_Provided data:_
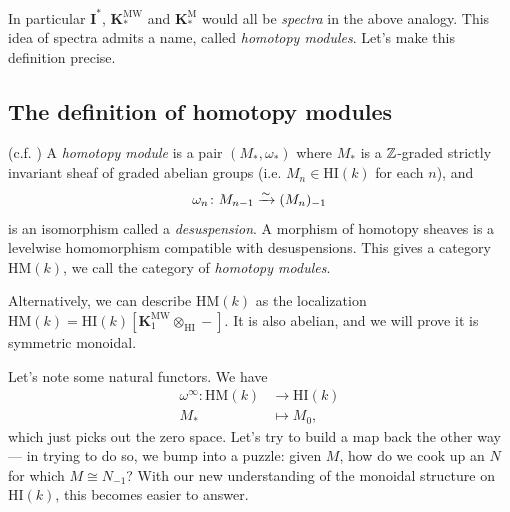 \documentclass[11pt,openany]{book}
\providecommand{\HI}{\mathrm{HI}}
\providecommand{\HM}{\mathrm{HM}}
\providecommand{\KM}{\mathbf{K}^\mathrm{M}}
\providecommand{\KMW}{\mathbf{K}^\mathrm{MW}}
\begin{document}
In particular $\mathbf{I}^\ast$, $\KMW_\ast$ and $\KM_\ast$ would all be \textit{spectra} in the above analogy. This idea of spectra admits a name, called \textit{homotopy modules}. Let's make this definition precise.

\subsection{The definition of homotopy modules}


\begin{definition} (c.f. \cite[3.4.1.2]{Feld-thesis}) A \textit{homotopy module} is a pair $(M_\ast, \omega_\ast)$ where $M_\ast$ is a $\Z$-graded strictly invariant sheaf of graded abelian groups (i.e. $M_n \in \HI(k)$ for each $n$), and
\begin{align*}
    \omega_n \colon M_{n-1} \xto{\sim} (M_n)_{-1}
\end{align*}
is an isomorphism called a \textit{desuspension}. A morphism of homotopy sheaves is a levelwise homomorphism compatible with desuspensions. This gives a category $\HM(k)$, we call the category of \textit{homotopy modules}.
\end{definition}

\begin{remark} Alternatively, we can describe $\HM(k)$ as the localization $\HM(k) = \HI(k) \left[ \KMW_1 \otimes_\HI - \right]$. It is also abelian, and we will prove it is symmetric monoidal.
\end{remark}

Let's note some natural functors. We have 
\begin{align*}
    \omega^\infty \colon \HM(k) &\to \HI(k) \\
    M_\ast &\mapsto M_0,
\end{align*}
which just picks out the zero space. Let's try to build a map back the other way --- in trying to do so, we bump into a puzzle: given $M$, how do we cook up an $N$ for which $M \cong N_{-1}$? With our new understanding of the monoidal structure on $\HI(k)$, this becomes easier to answer.
\end{document}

_What you should do:_ Every line in the records that holds the word "remark" should be copied into the answer.

_Problem solution:_
\begin{remark} Alternatively, we can describe $\HM(k)$ as the localization $\HM(k) = \HI(k) \left[ \KMW_1 \otimes_\HI - \right]$. It is also abelian, and we will prove it is symmetric monoidal.
\end{remark}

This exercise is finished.